Markets Mull Draghi As Israel Cuts, Colombia Raises Rates

by Peter Nielsen, Central Bank News

Speculation over further monetary easing by the European Central Bank (ECB) dominated global monetary policy last week as financial markets continued to digest the implication of Mario Draghi’s speech in Jackson Hole.

 

In his speech on Friday Aug. 22 ECB President Draghi said he will use “all the available instruments needed to ensure price stability” and is “ready to adjust the policy stance further.” In addition, Draghi went beyond his normal language about the need for fiscal discipline and called on euro area policymakers to loosen the fiscal strings and get serious about structural reforms that can improve the area’s global competitiveness.

Whether Draghi and the ECB will embark on full-blown quantitative easing this week following another decline in inflation in August is one of the major factors that will influence sentiment in global financial markets, increasingly rattled by unsettling news from the Ukraine and the Mideast.

Underscoring the economic toll from fighting in Gaza, Israel last week cut its policy rate for the third time this year to 0.25 percent in response to slowing economic growth, falling inflation and a decline in its shekel currency.

Whether the Bank of Israel (BOI) was thinking about the ECB was not clear, but in its statement the BOI predicted continued accommodative monetary policy by major central banks for an extended period of time, a comment that may be prescient given that both the Federal Reserve and the Bank of England are currently shifting toward monetary tightening.

The Central Bank of Colombia was the only other central bank that changed its rates last week, raising its intervention rate for the fifth consecutive time to curb inflation.
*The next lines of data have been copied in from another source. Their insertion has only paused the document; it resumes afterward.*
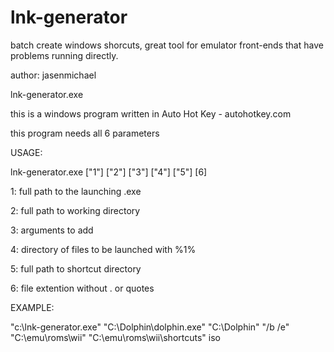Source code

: # lnk-generator

batch create windows shorcuts, great tool for emulator front-ends that have problems running directly.

author: jasenmichael

lnk-generator.exe

this is a windows program written in Auto Hot Key - autohotkey.com

this program needs all 6 parameters

USAGE:

lnk-generator.exe ["1"] ["2"] ["3"] ["4"] ["5"] [6]

1: full path to the launching .exe

2: full path to working directory 

3: arguments to add

4: directory of files to be launched with %1%

5: full path to shortcut directory

6: file extention without . or quotes

EXAMPLE:

"c:\lnk-generator.exe" "C:\Dolphin\dolphin.exe" "C:\Dolphin\" "/b /e" "C:\emu\roms\wii" "C:\emu\roms\wii\shortcuts" iso
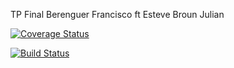 TP Final Berenguer Francisco ft Esteve Broun Julian

[![Coverage Status](https://coveralls.io/repos/github/dagostinoips/TpFinal2017/badge.svg?branch=master)](https://coveralls.io/github/dagostinoips/TpFinal2017?branch=master)

[![Build Status](https://travis-ci.org/BerenguerFrancisco/TpFinal2017.svg?branch=master)](https://travis-ci.org/BerenguerFrancisco/TpFinal2017)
But the Colombian central bank signaled that it may be getting close to pausing in its tightening cycle, changing its guidance to include the comment that it hopes the latest rate rise would keep inflation expectations close to its 3.0 percent target and economic activity at its potential level. The other four central banks that held monetary policy meetings last week maintained their policy rates, including the National Bank of Hungary, which as promised froze rates after 24 consecutive rate reductions.